Así que, si te fui infiel, mi penitencia podría ser acudir a un grupo o terapia de apoyo para combatir mi presunto alcoholismo y, de esta manera, demostrarte con hechos que hablo completamente en serio al haberme arrepentido y disculpado para contigo por mis inmorales acciones en tu contra (por poner un ejemplo en concreto).

Claro que el combatir mi presunto alcoholismo no “deshace” mi infidelidad, en absoluto (de hecho, es probable que mi vicio de intoxicarme tenga muy poco o nada que ver con mi otro vicio de serte infiel), y de ahí que, a falta de poder realmente resarcir el daño que te ocasioné (pues, insisto, ya no puedo regresar en el tiempo y deshacer mi deplorable infidelidad hacia tu persona), no me quede más que actuar de una manera positiva, aunque enteramente simbólica.

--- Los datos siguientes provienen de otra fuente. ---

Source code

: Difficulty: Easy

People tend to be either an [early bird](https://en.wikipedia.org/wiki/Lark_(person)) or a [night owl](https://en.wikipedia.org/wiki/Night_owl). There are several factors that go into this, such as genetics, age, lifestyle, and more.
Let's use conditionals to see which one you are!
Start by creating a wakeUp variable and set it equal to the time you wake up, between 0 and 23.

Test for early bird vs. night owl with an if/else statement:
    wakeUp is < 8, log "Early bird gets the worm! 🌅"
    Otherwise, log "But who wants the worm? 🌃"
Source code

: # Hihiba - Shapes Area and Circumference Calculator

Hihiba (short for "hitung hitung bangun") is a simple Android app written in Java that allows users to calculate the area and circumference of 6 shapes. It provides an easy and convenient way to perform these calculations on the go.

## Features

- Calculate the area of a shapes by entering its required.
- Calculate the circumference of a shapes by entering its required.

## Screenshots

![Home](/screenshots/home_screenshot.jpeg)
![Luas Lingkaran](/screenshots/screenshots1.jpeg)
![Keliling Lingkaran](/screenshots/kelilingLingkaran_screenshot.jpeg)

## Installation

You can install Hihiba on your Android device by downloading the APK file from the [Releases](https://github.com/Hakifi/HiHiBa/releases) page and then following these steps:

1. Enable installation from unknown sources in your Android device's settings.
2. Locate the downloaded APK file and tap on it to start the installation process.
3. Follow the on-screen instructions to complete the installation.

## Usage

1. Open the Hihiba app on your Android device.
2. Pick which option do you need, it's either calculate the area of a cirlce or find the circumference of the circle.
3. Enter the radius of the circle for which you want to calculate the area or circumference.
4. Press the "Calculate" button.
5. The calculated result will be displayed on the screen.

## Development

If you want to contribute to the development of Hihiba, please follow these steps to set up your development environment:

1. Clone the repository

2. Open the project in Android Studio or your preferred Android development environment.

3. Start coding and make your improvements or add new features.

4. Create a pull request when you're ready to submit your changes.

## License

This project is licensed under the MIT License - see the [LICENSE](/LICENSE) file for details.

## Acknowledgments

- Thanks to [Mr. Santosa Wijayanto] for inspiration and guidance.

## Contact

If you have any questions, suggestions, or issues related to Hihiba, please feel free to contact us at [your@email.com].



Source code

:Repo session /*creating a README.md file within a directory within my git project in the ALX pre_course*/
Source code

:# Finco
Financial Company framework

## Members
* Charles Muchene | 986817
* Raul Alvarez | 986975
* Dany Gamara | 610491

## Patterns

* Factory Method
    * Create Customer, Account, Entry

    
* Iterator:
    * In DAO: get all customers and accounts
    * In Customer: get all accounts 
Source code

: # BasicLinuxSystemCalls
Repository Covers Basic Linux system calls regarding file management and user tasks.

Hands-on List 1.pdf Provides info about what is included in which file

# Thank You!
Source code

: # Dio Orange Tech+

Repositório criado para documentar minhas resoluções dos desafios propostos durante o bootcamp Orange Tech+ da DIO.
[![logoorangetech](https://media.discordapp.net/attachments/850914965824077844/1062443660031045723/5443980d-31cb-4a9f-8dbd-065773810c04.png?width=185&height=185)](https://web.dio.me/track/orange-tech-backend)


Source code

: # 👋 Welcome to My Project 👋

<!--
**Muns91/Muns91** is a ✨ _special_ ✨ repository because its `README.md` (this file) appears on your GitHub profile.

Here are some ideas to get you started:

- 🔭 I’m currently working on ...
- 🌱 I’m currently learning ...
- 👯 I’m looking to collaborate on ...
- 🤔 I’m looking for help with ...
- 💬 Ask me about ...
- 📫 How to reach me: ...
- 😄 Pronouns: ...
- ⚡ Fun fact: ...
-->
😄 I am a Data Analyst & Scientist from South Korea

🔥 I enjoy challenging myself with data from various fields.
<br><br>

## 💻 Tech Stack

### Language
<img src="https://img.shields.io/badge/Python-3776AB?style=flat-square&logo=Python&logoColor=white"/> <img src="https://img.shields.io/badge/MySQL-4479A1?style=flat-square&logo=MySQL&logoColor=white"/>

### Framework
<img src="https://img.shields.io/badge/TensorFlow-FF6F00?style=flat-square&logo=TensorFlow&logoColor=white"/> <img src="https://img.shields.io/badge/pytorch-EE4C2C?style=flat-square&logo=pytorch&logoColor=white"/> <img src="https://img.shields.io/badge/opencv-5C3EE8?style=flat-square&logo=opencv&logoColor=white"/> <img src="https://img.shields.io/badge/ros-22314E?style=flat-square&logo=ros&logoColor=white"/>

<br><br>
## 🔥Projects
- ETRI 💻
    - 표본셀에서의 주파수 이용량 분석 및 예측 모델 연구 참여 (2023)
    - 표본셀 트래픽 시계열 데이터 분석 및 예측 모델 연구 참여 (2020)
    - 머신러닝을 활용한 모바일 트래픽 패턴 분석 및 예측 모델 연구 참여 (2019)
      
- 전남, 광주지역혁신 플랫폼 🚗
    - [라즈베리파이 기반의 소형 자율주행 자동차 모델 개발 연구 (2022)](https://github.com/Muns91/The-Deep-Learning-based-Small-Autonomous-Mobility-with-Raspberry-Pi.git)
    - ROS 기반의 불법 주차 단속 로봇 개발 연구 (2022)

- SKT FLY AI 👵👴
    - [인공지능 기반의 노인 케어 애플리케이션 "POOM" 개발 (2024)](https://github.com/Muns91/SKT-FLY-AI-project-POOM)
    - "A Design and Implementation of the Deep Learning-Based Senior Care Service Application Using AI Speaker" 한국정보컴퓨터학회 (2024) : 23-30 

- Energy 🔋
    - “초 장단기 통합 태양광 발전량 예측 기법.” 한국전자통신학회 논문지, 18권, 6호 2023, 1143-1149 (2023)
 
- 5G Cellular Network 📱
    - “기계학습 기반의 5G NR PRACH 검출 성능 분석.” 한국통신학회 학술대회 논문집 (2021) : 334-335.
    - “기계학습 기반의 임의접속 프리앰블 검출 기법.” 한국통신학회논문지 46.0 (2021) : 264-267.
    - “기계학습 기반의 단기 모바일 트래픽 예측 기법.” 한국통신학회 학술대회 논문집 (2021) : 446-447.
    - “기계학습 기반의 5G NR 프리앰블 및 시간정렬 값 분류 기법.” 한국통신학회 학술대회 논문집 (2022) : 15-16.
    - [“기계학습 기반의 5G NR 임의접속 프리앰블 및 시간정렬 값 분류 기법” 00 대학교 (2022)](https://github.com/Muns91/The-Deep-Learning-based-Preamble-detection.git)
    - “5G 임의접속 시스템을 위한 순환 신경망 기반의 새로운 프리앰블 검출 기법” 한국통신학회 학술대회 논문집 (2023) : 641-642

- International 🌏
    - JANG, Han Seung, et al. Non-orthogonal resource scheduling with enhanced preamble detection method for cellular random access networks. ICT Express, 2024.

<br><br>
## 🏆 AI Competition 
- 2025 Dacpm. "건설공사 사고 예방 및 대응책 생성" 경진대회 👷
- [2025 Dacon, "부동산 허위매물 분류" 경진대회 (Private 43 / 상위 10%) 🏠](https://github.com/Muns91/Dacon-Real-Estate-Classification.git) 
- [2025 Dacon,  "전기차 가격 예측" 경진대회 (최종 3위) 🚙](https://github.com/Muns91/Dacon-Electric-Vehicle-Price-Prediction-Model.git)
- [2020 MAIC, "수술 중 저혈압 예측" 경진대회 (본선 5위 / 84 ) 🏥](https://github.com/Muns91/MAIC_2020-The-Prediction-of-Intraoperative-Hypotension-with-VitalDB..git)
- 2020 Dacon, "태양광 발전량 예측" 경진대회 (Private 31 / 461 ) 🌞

Y después de este cuarto eslabón en la cadena del perdón, que es la penitencia, viene un quinto elemento que es nada menos que nuestra propia disposición a perdonar al otro cuando éste también llegue a equivocarse y haya previa y valientemente caminado ya por aquellos cuatro lúgubres y angostos senderos que preceden al ahora otorgamiento de nuestro propio perdón.

Al final del día, la penitencia, el perdón y sus demás tan esenciales componentes, son enteramente indispensables tanto para poder “subir al cielo”, como para poder recibir a Dios aquí en la tierra, pues sin estos seis elementos, el Mesías, de carne y hueso, podría pararse frente a nuestras propias narices, resucitando muertos y convirtiendo barriles enteros de agua en el más fino vino imaginable, y aun así no seríamos capaces de “verlo” ni de reconocerlo (seríamos una María Magdalena, con el Mesías resucitado frente a sus ojos, y cuyas propias lágrimas de dolor, amargura, desesperación, desencanto y desilusión no permitían que aquella ingenua mujer reconociera en él al gentil y amoroso Rabí, al lado del cual ella prácticamente había logrado salvar su vida y también su alma).

La penitencia es entonces indispensable para el perdón de los pecados y la restauración plena y total de un vínculo entre dos seres pensantes (ya sea entre dos humanos o un humano y su Creador), y el vivir todo este proceso, en su conjunto (es decir, el aceptar mis pecados; arrepentirme de corazón de haberlos cometido; disculparme con aquel que he ofendido; resarcirle el daño ocasionado, con espíritu penitente -siquiera de forma simbólica-; prometer que no volveré a ofenderlo justo de esa misma y añeja manera en que lo hice, y estar plenamente dispuesto a perdonarlo cuando él se equivoque y haya hecho todo lo anterior para conmigo mismo), el haber experimentado todo lo anterior, comentaba, nos hace mejores personas, provoca que nuestra capacidad de amar (nuestro amor) crezca y crezca, y se traduzca en un mayor conocimiento (y sensibilidad) espiritual (es decir, en una mayor sabiduría y/o conocimiento del Dios vivo y de sus hermosísimas leyes eternas).